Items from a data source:
>>>>>

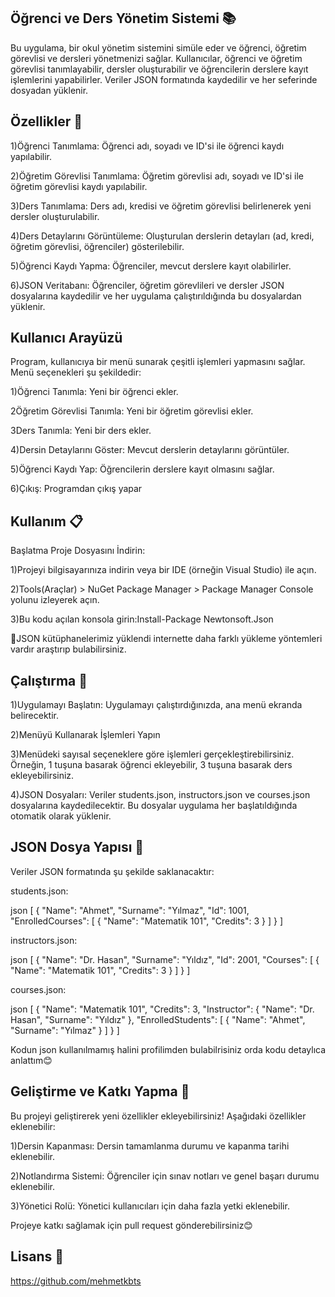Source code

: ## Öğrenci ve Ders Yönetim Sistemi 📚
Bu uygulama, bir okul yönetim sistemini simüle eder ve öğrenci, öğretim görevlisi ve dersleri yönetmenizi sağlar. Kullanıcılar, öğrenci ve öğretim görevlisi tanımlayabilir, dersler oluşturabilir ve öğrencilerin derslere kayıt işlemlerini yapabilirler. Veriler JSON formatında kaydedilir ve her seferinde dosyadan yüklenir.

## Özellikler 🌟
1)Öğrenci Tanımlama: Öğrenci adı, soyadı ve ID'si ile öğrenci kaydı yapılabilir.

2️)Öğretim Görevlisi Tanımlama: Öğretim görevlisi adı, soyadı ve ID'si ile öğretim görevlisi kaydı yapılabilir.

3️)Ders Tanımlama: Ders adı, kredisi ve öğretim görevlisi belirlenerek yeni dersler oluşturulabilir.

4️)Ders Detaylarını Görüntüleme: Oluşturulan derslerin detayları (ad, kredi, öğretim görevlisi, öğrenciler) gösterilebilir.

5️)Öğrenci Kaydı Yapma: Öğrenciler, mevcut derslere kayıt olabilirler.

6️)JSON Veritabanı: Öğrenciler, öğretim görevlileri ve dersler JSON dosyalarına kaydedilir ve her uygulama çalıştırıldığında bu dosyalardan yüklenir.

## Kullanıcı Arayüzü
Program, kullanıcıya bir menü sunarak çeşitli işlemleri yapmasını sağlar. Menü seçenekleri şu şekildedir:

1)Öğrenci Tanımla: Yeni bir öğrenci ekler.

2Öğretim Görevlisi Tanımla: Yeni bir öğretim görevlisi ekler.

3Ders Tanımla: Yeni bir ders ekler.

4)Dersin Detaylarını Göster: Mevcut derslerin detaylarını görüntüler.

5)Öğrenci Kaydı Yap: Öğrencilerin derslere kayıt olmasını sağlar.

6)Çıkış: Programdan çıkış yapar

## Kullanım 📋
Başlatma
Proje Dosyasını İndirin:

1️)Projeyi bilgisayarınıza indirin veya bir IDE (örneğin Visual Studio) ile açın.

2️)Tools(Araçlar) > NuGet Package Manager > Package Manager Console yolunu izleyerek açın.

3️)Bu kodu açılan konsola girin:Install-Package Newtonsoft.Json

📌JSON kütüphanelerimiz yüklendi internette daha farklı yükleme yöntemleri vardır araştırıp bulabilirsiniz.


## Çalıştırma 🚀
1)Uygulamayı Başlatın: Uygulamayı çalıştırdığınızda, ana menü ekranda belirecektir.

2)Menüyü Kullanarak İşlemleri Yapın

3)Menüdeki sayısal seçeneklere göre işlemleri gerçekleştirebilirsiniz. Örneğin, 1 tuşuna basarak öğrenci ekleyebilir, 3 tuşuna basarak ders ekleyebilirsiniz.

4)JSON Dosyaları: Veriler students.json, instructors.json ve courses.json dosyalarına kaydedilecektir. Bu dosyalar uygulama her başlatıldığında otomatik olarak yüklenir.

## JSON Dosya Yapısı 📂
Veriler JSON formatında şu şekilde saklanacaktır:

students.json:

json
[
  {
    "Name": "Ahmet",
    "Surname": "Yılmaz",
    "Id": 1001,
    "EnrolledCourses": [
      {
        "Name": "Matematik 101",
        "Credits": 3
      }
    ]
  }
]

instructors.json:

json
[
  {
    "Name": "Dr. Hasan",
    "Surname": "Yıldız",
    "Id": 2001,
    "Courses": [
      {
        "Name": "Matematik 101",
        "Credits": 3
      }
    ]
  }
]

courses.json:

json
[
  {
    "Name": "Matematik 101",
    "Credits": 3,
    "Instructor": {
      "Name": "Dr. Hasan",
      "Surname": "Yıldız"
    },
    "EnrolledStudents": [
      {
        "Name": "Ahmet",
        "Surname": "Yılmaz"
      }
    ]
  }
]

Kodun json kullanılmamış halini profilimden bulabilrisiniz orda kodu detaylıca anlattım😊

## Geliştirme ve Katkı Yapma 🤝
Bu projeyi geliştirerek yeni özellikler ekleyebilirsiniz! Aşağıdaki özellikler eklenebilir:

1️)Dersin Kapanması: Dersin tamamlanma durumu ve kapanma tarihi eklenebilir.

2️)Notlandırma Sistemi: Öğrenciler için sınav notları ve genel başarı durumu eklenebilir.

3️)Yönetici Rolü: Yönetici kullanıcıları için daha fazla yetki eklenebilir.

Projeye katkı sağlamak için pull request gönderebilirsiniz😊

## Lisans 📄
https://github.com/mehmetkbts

<<<<<
>>>>>

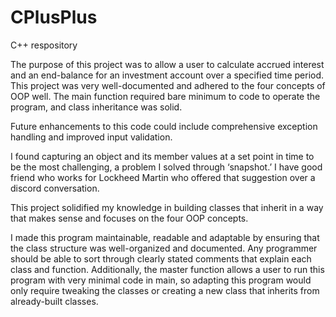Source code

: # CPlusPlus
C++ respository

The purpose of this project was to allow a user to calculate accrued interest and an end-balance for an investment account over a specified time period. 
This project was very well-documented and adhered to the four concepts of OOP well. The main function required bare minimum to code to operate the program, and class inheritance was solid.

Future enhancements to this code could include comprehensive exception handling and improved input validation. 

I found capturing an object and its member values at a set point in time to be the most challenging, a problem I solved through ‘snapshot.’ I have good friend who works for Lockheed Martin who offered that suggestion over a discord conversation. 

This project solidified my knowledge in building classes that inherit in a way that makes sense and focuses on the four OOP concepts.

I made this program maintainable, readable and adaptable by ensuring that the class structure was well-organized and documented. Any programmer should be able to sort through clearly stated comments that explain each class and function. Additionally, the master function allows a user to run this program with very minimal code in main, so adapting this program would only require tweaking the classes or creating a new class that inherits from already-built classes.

<<<<<
>>>>>

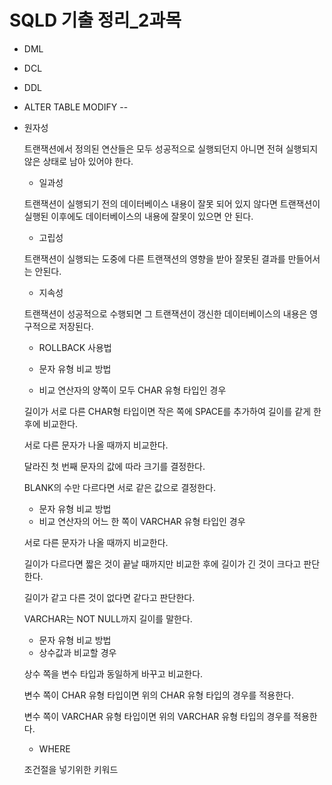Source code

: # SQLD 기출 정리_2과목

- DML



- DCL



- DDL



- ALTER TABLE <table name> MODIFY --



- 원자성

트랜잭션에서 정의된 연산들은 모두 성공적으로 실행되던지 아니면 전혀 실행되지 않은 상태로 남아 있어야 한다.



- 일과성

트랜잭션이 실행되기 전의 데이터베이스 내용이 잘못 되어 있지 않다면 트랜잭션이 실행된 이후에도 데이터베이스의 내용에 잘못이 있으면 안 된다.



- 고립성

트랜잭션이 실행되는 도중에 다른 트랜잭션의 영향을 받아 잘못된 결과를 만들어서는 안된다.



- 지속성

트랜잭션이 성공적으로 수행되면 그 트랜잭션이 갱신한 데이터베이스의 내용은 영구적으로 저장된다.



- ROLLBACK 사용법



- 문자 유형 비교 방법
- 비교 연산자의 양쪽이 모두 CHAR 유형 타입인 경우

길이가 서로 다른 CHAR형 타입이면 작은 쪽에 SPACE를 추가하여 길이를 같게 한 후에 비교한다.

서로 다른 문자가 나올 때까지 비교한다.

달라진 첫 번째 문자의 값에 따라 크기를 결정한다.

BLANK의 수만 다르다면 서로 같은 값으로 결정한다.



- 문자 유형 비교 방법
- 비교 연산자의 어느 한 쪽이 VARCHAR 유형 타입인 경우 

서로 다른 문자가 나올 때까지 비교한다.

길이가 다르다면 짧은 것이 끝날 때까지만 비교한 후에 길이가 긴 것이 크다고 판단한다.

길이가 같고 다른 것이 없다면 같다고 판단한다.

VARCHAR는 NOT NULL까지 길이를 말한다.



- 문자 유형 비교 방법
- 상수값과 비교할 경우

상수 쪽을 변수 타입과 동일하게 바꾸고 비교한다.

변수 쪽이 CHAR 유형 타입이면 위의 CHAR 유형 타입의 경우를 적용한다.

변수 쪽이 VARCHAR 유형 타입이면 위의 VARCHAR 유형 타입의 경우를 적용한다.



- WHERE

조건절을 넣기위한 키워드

<<<<<

- **WHAT THIS TASK INVOLVES**
In the data above, copy every line where the string "Tanımlama" appears.

- **ANSWER BOX**
1)Öğrenci Tanımlama: Öğrenci adı, soyadı ve ID'si ile öğrenci kaydı yapılabilir.
2️)Öğretim Görevlisi Tanımlama: Öğretim görevlisi adı, soyadı ve ID'si ile öğretim görevlisi kaydı yapılabilir.
3️)Ders Tanımlama: Ders adı, kredisi ve öğretim görevlisi belirlenerek yeni dersler oluşturulabilir.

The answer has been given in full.